━━━━━ SUPPLIED MATERIAL

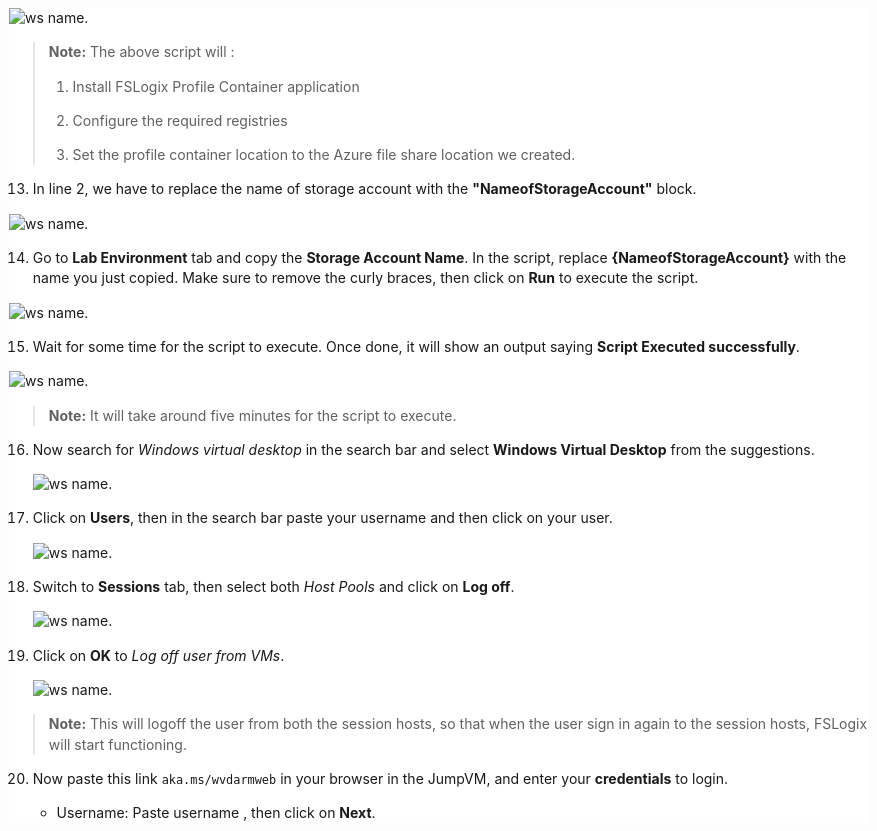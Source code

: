    ![ws name.](media/fs11.png)
   
    
> **Note:** The above script will :
> 1) Install FSLogix Profile Container application
> 
> 2) Configure the required registries
> 
> 3) Set the profile container location to the Azure file share location we created.
 

13. In line 2, we have to replace the name of storage account with the **"NameofStorageAccount"** block.

   ![ws name.](mediajvm24.png)

14. Go to **Lab Environment** tab and copy the **Storage Account Name**. In the script, replace **{NameofStorageAccount}** with the name you just copied. Make sure to remove the curly braces, then click on **Run** to execute the script.

   ![ws name.](media/up5.png)
      
 
15. Wait for some time for the script to execute.  Once done, it will show an output saying **Script Executed successfully**.

   ![ws name.](media/up6.png)

   
> **Note:** It will take around five minutes for the script to execute.
  
16. Now search for *Windows virtual desktop* in the search bar and select **Windows Virtual Desktop** from the suggestions.

    ![ws name.](media/w1.png)
   
   
17. Click on **Users**, then in the search bar paste your username **<inject key="AzureAdUserEmail" />** and then click on your user.

    ![ws name.](media/fs15.png)
    
18. Switch to **Sessions** tab, then select both *Host Pools* and click on **Log off**.

    ![ws name.](media/a72.png)
    
19. Click on **OK** to *Log off user from VMs*.

    ![ws name.](media/a73.png)

> **Note:** This will logoff the user **<inject key="AzureAdUserEmail" />** from both the session hosts, so that when the user sign in again to the session hosts, FSLogix will start functioning.
    
    
20. Now paste this link ```aka.ms/wvdarmweb``` in your browser in the JumpVM, and enter your **credentials** to login. 

    - Username: Paste username **<inject key="AzureAdUserEmail" />**, then click on **Next**.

━━━━━━━━━━

## WHAT YOU WILL DO
Print exactly the lines above, starting at the line that contains "19. Click on" and ending with the last line of the records, both included.

## RESPONSE TO THE EXERCISE
19. Click on **OK** to *Log off user from VMs*.

    ![ws name.](media/a73.png)

> **Note:** This will logoff the user **<inject key="AzureAdUserEmail" />** from both the session hosts, so that when the user sign in again to the session hosts, FSLogix will start functioning.
    
    
20. Now paste this link ```aka.ms/wvdarmweb``` in your browser in the JumpVM, and enter your **credentials** to login. 

    - Username: Paste username **<inject key="AzureAdUserEmail" />**, then click on **Next**.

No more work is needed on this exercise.